§ **What is required**: From the line containing "杨帆搬进去罗槟家的第一个月末" down to the final line of the entries below, restate each line word for word and add nothing.

§ **Supplied data**:
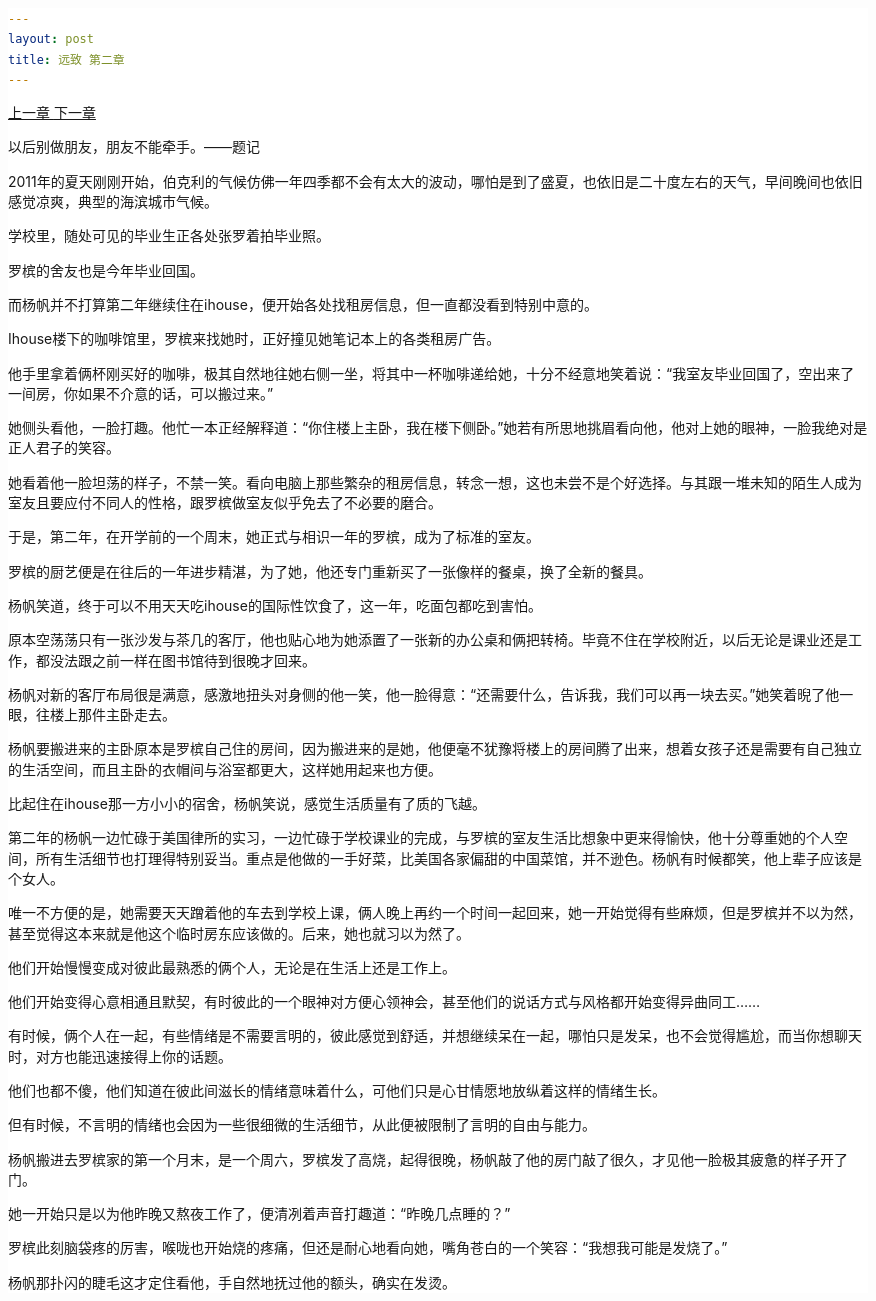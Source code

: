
 ```yaml
---
layout: post
title: 远致 第二章
---
```


<a href="https://praguednew.github.io/yuanzhi-one/"> 上一章 </a>
<a href="https://praguednew.github.io/yuanzhi-three/"> 下一章 </a>

以后别做朋友，朋友不能牵手。——题记

2011年的夏天刚刚开始，伯克利的气候仿佛一年四季都不会有太大的波动，哪怕是到了盛夏，也依旧是二十度左右的天气，早间晚间也依旧感觉凉爽，典型的海滨城市气候。

学校里，随处可见的毕业生正各处张罗着拍毕业照。

罗槟的舍友也是今年毕业回国。

而杨帆并不打算第二年继续住在ihouse，便开始各处找租房信息，但一直都没看到特别中意的。

Ihouse楼下的咖啡馆里，罗槟来找她时，正好撞见她笔记本上的各类租房广告。

他手里拿着俩杯刚买好的咖啡，极其自然地往她右侧一坐，将其中一杯咖啡递给她，十分不经意地笑着说：“我室友毕业回国了，空出来了一间房，你如果不介意的话，可以搬过来。”

她侧头看他，一脸打趣。他忙一本正经解释道：“你住楼上主卧，我在楼下侧卧。”她若有所思地挑眉看向他，他对上她的眼神，一脸我绝对是正人君子的笑容。

她看着他一脸坦荡的样子，不禁一笑。看向电脑上那些繁杂的租房信息，转念一想，这也未尝不是个好选择。与其跟一堆未知的陌生人成为室友且要应付不同人的性格，跟罗槟做室友似乎免去了不必要的磨合。

于是，第二年，在开学前的一个周末，她正式与相识一年的罗槟，成为了标准的室友。

罗槟的厨艺便是在往后的一年进步精湛，为了她，他还专门重新买了一张像样的餐桌，换了全新的餐具。

杨帆笑道，终于可以不用天天吃ihouse的国际性饮食了，这一年，吃面包都吃到害怕。

原本空荡荡只有一张沙发与茶几的客厅，他也贴心地为她添置了一张新的办公桌和俩把转椅。毕竟不住在学校附近，以后无论是课业还是工作，都没法跟之前一样在图书馆待到很晚才回来。

杨帆对新的客厅布局很是满意，感激地扭头对身侧的他一笑，他一脸得意：“还需要什么，告诉我，我们可以再一块去买。”她笑着晲了他一眼，往楼上那件主卧走去。

杨帆要搬进来的主卧原本是罗槟自己住的房间，因为搬进来的是她，他便毫不犹豫将楼上的房间腾了出来，想着女孩子还是需要有自己独立的生活空间，而且主卧的衣帽间与浴室都更大，这样她用起来也方便。

比起住在ihouse那一方小小的宿舍，杨帆笑说，感觉生活质量有了质的飞越。

第二年的杨帆一边忙碌于美国律所的实习，一边忙碌于学校课业的完成，与罗槟的室友生活比想象中更来得愉快，他十分尊重她的个人空间，所有生活细节也打理得特别妥当。重点是他做的一手好菜，比美国各家偏甜的中国菜馆，并不逊色。杨帆有时候都笑，他上辈子应该是个女人。

唯一不方便的是，她需要天天蹭着他的车去到学校上课，俩人晚上再约一个时间一起回来，她一开始觉得有些麻烦，但是罗槟并不以为然，甚至觉得这本来就是他这个临时房东应该做的。后来，她也就习以为然了。

他们开始慢慢变成对彼此最熟悉的俩个人，无论是在生活上还是工作上。

他们开始变得心意相通且默契，有时彼此的一个眼神对方便心领神会，甚至他们的说话方式与风格都开始变得异曲同工……

有时候，俩个人在一起，有些情绪是不需要言明的，彼此感觉到舒适，并想继续呆在一起，哪怕只是发呆，也不会觉得尴尬，而当你想聊天时，对方也能迅速接得上你的话题。

他们也都不傻，他们知道在彼此间滋长的情绪意味着什么，可他们只是心甘情愿地放纵着这样的情绪生长。

但有时候，不言明的情绪也会因为一些很细微的生活细节，从此便被限制了言明的自由与能力。

杨帆搬进去罗槟家的第一个月末，是一个周六，罗槟发了高烧，起得很晚，杨帆敲了他的房门敲了很久，才见他一脸极其疲惫的样子开了门。

她一开始只是以为他昨晚又熬夜工作了，便清冽着声音打趣道：“昨晚几点睡的？”

罗槟此刻脑袋疼的厉害，喉咙也开始烧的疼痛，但还是耐心地看向她，嘴角苍白的一个笑容：“我想我可能是发烧了。”

杨帆那扑闪的睫毛这才定住看他，手自然地抚过他的额头，确实在发烫。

§ **Result for this exercise**:
杨帆搬进去罗槟家的第一个月末，是一个周六，罗槟发了高烧，起得很晚，杨帆敲了他的房门敲了很久，才见他一脸极其疲惫的样子开了门。

她一开始只是以为他昨晚又熬夜工作了，便清冽着声音打趣道：“昨晚几点睡的？”

罗槟此刻脑袋疼的厉害，喉咙也开始烧的疼痛，但还是耐心地看向她，嘴角苍白的一个笑容：“我想我可能是发烧了。”

杨帆那扑闪的睫毛这才定住看他，手自然地抚过他的额头，确实在发烫。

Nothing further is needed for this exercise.